Tres tristes tetas
Tengo para mí que desde la publicación del Manifiesto Comunista resulta muy difícil disfrutar del hecho
estético, y me explico. Resulta que el supramentado Manifiesto, entre otras muchas amenazas, dio en la flor de
sentenciar que la burguesía “produce, ante todo, sus propios enterradores”. A
partir de aquí, el recto proceder del Homo
Progresista pasa por defender todo aquello que le perjudica a la corta y lo
entierra a la larga. En la movida cultural, que es lo que nos concierne, la
modernidad, y no digamos la posmodernidad, entienden que la belleza y el placer
estéticos son sospechosos, en tanto que maquillan y enmascaran la miseria de
los parias de la tierra; además, cuando el arte hermosea, se vende bien y
produce beneficios: ergo responde al mezquino
interés de la burguesía, ergo actúa como una superestructura ideológica
decadente y reaccionaria en grado sumo. El pintor progresista, el escritor
progresista, el cineasta progresista… es el que pinta (o ni eso) cuadros
horrendos y decreta la muerte de la pintura; escribe historias infumables y
decreta la muerte de la novela; rueda películas soporíferas y decreta la muerte
de la industria cinematográfica…, y en este plan.
Jean Paul Sartre, por ejemplo, recibió el encargo de escribir un
guión que versara sobre la vida de Sigmund Freud, y, en su condición de
autoridad mundial del pensamiento progresista, envió a la productora americana
un borrador de casi 400 folios, lo que hubiera supuesto unas seis horas de
película. El director del proyecto, John Houston, que se tenía a sí mismo por
un progresista bastante homologable, se reunió en Galway con Sartre para convencerlo
de que recortase su manuscrito hasta lo humanamente soportable. El encuentro
resultó un desastre desde el principio hasta el final, y Sartre retornó a París
convencido de que la industria cinematográfica era el demonio más romo del
infierno capitalista, y Houston regresó a Beverly Hills con su progresismo muy
minado por la discusión atrabiliaria, y con la certeza de que se podía ser un
gran metafísico sin dejar por ello de ser un perfecto idiota.
Con todo y su idiotez, nuestros tiempos conocen artistas mucho más
progresistas que Sartre.
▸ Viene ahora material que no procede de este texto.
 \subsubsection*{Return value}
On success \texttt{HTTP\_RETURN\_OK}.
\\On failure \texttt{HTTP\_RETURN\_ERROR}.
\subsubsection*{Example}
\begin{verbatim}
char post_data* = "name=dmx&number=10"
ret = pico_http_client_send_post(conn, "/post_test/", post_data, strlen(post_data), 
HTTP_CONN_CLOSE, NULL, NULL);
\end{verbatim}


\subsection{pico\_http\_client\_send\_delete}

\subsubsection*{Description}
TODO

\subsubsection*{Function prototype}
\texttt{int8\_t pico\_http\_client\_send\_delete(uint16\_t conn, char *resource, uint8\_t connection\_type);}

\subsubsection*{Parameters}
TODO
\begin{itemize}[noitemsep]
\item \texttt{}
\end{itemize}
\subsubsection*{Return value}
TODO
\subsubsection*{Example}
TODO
Esta semana, sin ir más lejos, me llegan noticias de
que se está rodando en Suecia una película que durará en total unas 720 horas,
un mes entero, o sea. Una vez terminado el rodaje se editaran cinco copias, ni
una más, que se exhibirán en sesión única y simultánea en los cinco continentes,
tras lo cual se destruirán los cinco archivos, en lo que sin duda será el único
momento sensato de toda la performance.
El proyecto cuenta con el apoyo entusiasta de las instituciones culturales
europeas, donde toda idiotez cultural progresista encuentra su asiento.
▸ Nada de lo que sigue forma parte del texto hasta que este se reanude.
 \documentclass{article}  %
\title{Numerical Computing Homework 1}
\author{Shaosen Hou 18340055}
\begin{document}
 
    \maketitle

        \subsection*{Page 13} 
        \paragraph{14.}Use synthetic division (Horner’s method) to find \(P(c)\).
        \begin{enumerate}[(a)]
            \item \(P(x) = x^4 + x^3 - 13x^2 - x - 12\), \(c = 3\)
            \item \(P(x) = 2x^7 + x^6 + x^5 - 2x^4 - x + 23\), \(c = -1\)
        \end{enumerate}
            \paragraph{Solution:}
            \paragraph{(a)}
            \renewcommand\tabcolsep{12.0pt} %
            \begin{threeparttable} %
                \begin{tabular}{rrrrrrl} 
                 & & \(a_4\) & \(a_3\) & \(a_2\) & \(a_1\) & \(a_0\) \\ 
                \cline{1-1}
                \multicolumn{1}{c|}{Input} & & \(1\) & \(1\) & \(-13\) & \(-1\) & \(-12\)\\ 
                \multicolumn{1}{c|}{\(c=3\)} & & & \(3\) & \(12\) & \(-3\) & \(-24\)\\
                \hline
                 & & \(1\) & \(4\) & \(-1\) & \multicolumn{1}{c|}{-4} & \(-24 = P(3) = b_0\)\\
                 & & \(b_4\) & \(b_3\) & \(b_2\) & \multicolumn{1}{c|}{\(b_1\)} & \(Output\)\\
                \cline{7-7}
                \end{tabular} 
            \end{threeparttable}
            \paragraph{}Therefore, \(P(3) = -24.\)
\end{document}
Al hilo de esta noticia se me abrieron las ganas de ir al cine y no
se me ocurrió mejor cosa que elegir El
sueño de Ellis (The Immigrant), una película de James Gray que decreta la
muerte del sueño americano. Ya sólo con eso, y advertido como estoy por mi
proverbial ultraconservadurismo estético y neoliberalismo moral (¡oh, ah!), tendría
que haber previsto la calamidad fílmica que se me venía encima. Por si enterrar
el sueño americano no fuera suficiente, fui testigo on line de los encendidos piropos que dedica a la película el
crítico del “New York Times”, un medio cuya acendrada piedad progresista le
inhabilita para cualquier elogio del placer. Pero tampoco me quise dar por
aludido. Total, que desoí los avisos que me enviaron los dioses, me presenté en
el cine y sometí mi entendimiento a un producto cultural, digamos, gestado a
partir de un guión plúmbeo capaz de aburrir a las ovejas, a las piedras y a los
psicopedagogos, pobres míos y por nadie pasen; una cinta protagonizada por un elenco de
actores que interpretan de forma desvaída a semichulos, semiborrachos, semiladrones,
semiasesinos, y semiputas de tetas lastradas por la gravedad
histórica de la lucha de clases; tres tetas tísicas (mal contadas) afligidas
por la muerte del sueño americano; tres tetas socialdemócratas que son tres
reproches escupidos sobre mi vida entera de burgués decadente. Todo ello por
siete pavos y medio, palomitas aparte, lo cual no es dinero, si pensamos que el
triste tormento se prolonga durante dos horas y media largas, larguísimas, durante
las que pude rezar mucho por la conversión de Rusia y las intenciones del buen
Papa Francisco.
Artículo publicado en el diario "La Opinión", de Murcia, el sábado 12 de julio de 2014, de la serie Los placeres y los días.